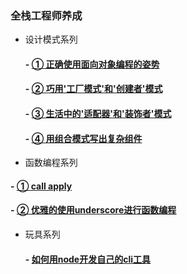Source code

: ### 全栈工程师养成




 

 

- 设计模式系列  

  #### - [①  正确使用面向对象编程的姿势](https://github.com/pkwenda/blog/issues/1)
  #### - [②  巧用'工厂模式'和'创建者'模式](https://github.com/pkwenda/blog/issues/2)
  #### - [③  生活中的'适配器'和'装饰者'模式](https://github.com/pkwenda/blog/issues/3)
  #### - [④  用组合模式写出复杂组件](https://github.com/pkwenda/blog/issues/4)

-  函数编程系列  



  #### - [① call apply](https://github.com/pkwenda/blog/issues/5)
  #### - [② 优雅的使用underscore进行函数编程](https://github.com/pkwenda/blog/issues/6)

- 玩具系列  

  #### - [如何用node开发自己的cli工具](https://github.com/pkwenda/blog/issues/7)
☆ ☆ ☆ ☆
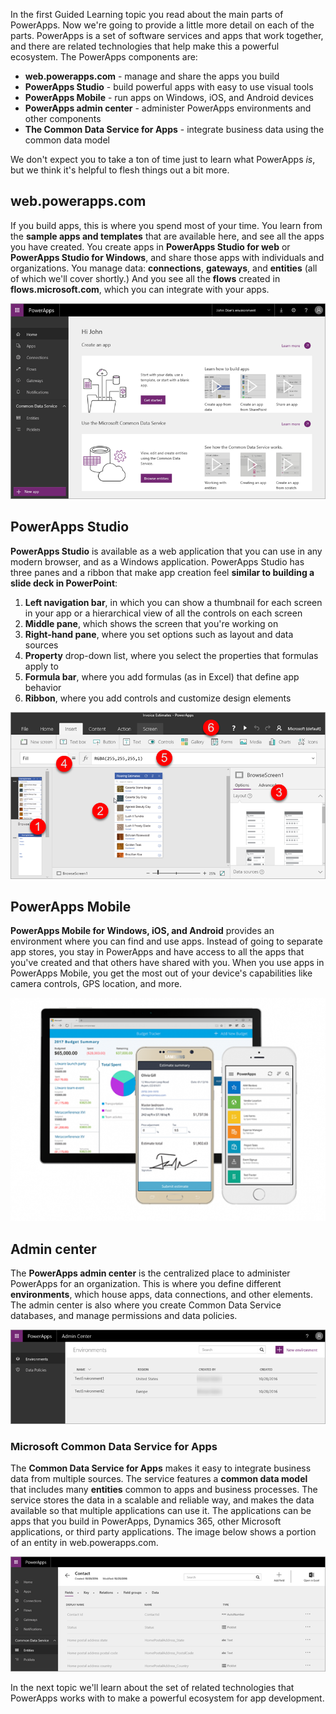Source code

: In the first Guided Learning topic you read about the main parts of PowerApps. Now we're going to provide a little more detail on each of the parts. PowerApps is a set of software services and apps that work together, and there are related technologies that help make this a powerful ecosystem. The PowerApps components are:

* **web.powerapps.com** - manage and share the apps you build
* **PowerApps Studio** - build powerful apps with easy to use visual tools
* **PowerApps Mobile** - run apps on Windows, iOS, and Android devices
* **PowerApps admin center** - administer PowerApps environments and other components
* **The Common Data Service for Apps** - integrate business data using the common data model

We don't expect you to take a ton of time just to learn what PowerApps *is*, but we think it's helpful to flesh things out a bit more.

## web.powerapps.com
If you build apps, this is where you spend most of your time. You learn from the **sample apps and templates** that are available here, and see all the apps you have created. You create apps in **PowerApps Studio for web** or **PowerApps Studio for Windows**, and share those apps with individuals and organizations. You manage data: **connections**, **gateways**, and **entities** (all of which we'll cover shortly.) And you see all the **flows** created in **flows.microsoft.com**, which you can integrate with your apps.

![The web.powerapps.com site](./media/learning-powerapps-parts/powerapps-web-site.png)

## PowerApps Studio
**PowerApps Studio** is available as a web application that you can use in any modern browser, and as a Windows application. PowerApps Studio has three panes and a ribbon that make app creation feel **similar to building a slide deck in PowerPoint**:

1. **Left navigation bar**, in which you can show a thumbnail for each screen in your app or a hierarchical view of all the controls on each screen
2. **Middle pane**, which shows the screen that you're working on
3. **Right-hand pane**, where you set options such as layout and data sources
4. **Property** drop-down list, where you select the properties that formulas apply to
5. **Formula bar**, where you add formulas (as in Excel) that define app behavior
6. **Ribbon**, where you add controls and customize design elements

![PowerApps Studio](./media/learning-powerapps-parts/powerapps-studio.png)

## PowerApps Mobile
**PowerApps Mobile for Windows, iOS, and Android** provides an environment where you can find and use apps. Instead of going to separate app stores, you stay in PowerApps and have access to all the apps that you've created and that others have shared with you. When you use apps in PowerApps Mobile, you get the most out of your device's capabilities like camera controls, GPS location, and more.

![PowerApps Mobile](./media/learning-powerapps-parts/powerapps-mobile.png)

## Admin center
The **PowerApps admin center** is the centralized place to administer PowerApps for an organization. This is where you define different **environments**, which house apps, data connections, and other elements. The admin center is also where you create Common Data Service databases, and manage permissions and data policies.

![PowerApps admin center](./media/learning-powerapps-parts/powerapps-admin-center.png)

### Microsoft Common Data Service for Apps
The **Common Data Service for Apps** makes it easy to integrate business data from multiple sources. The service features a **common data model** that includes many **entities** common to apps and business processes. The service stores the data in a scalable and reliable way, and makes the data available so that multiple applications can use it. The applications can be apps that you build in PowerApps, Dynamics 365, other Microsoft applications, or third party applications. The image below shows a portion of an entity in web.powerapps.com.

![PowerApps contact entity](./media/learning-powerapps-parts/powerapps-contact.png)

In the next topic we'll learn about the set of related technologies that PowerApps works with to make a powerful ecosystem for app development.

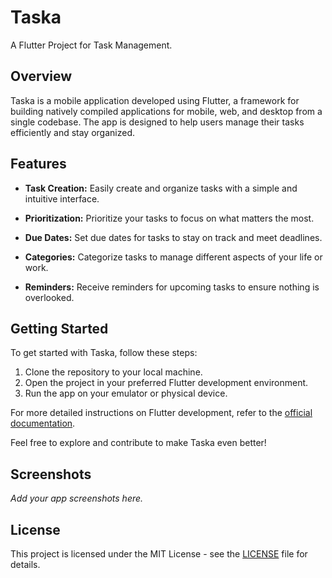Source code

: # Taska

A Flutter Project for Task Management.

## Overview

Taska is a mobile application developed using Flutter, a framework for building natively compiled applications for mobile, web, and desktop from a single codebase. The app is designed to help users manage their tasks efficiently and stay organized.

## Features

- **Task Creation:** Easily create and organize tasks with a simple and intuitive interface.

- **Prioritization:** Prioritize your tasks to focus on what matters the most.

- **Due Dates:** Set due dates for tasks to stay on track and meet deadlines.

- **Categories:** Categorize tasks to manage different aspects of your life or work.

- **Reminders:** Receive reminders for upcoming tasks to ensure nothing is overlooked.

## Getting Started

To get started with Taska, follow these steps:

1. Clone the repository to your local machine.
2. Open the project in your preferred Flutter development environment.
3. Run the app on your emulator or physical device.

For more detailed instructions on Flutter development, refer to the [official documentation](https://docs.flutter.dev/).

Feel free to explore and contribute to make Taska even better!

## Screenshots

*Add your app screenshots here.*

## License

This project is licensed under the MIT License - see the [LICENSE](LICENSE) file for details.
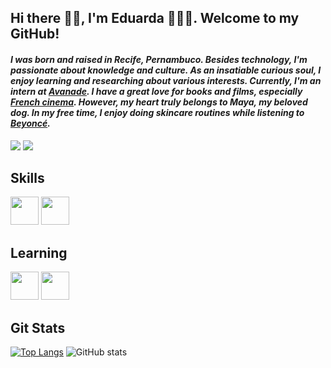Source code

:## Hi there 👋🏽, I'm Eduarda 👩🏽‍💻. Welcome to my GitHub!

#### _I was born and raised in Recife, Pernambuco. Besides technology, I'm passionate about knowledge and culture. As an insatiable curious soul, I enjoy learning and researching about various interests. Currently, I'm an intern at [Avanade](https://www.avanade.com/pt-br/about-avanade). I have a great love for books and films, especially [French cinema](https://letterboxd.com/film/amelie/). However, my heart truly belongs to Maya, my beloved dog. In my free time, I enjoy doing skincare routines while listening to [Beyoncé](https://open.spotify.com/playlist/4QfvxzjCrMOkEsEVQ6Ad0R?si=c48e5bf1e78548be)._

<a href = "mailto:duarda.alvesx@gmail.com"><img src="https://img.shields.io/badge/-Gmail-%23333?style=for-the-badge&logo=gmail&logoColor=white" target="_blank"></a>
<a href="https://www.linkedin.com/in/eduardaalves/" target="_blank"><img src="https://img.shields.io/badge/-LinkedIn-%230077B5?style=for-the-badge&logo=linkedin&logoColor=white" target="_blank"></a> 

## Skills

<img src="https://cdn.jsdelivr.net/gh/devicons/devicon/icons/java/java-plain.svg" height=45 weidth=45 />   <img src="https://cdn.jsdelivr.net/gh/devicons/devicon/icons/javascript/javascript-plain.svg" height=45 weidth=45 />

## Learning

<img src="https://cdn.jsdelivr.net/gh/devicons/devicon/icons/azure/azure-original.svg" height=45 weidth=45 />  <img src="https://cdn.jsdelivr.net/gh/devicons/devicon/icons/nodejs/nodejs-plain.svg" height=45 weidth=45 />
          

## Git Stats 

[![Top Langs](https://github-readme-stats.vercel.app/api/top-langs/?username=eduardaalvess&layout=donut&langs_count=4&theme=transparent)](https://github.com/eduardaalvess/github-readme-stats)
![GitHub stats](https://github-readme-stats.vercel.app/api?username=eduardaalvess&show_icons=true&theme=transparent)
☆ ☆ ☆ ☆
• Task objective: Pull every line with "formulas" from the records.

• Exercise result:
4. **Property** drop-down list, where you select the properties that formulas apply to
5. **Formula bar**, where you add formulas (as in Excel) that define app behavior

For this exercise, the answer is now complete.